(DATA LISTING Opens)
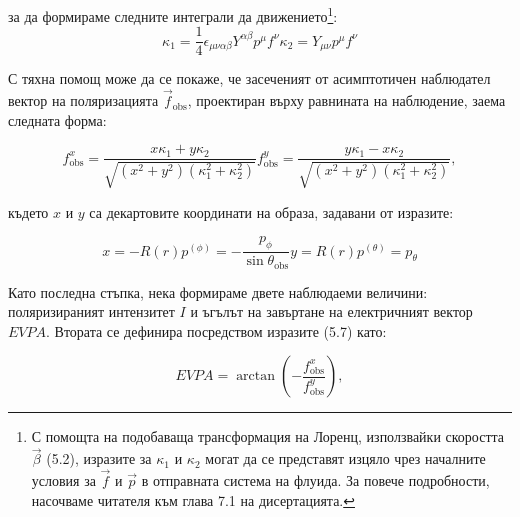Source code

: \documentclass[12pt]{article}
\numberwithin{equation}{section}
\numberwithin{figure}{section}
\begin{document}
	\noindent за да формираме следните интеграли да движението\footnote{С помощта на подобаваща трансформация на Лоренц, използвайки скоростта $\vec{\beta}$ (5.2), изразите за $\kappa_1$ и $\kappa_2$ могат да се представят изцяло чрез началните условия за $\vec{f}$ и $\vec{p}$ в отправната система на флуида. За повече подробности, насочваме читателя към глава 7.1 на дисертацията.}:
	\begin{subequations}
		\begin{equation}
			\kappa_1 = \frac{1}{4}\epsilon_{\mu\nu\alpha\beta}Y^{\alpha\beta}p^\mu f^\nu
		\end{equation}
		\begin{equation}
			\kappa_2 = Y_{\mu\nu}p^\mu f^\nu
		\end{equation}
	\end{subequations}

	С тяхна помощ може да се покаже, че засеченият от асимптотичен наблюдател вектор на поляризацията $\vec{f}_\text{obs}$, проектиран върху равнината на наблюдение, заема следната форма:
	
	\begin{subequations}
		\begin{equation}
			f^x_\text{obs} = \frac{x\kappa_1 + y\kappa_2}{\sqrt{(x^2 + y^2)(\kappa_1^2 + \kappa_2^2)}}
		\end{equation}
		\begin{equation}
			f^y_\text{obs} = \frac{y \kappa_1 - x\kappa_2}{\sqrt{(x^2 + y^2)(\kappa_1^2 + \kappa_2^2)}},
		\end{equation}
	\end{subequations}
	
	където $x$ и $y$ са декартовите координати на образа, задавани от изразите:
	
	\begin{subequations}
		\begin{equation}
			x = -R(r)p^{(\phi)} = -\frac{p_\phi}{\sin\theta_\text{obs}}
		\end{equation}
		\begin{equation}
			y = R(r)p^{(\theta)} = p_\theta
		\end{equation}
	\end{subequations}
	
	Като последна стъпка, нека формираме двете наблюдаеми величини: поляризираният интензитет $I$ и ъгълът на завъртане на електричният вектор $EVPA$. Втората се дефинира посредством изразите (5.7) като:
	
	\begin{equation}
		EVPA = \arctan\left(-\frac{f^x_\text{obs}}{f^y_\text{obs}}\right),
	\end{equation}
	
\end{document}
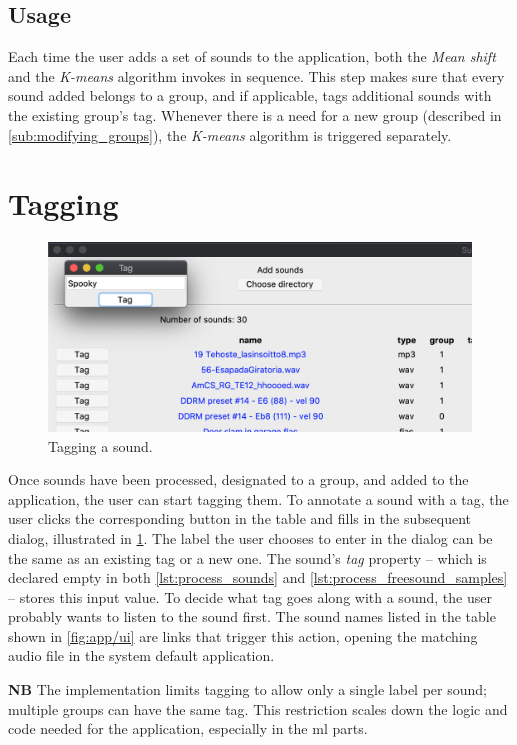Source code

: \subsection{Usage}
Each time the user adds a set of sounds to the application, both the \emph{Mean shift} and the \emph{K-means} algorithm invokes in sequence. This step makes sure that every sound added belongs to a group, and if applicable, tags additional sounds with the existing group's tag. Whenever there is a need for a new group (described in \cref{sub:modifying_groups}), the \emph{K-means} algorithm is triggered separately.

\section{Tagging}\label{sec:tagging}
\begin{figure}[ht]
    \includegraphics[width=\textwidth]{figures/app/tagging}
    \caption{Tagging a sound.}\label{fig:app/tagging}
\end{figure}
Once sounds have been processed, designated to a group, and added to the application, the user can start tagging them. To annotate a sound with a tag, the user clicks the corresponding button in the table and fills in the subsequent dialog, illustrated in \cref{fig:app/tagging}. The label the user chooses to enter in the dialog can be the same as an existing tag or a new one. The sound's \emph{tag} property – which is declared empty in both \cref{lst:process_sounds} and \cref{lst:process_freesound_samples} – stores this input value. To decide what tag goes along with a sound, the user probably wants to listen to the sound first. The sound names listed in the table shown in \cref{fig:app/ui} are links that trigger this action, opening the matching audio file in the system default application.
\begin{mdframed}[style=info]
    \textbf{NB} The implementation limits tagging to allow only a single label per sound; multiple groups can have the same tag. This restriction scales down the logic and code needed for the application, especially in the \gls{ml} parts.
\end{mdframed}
(DATA LISTING Closes)
What lines in the data hold the word "have"? Return them.

Once sounds have been processed, designated to a group, and added to the application, the user can start tagging them. To annotate a sound with a tag, the user clicks the corresponding button in the table and fills in the subsequent dialog, illustrated in \cref{fig:app/tagging}. The label the user chooses to enter in the dialog can be the same as an existing tag or a new one. The sound's \emph{tag} property – which is declared empty in both \cref{lst:process_sounds} and \cref{lst:process_freesound_samples} – stores this input value. To decide what tag goes along with a sound, the user probably wants to listen to the sound first. The sound names listed in the table shown in \cref{fig:app/ui} are links that trigger this action, opening the matching audio file in the system default application.
    \textbf{NB} The implementation limits tagging to allow only a single label per sound; multiple groups can have the same tag. This restriction scales down the logic and code needed for the application, especially in the \gls{ml} parts.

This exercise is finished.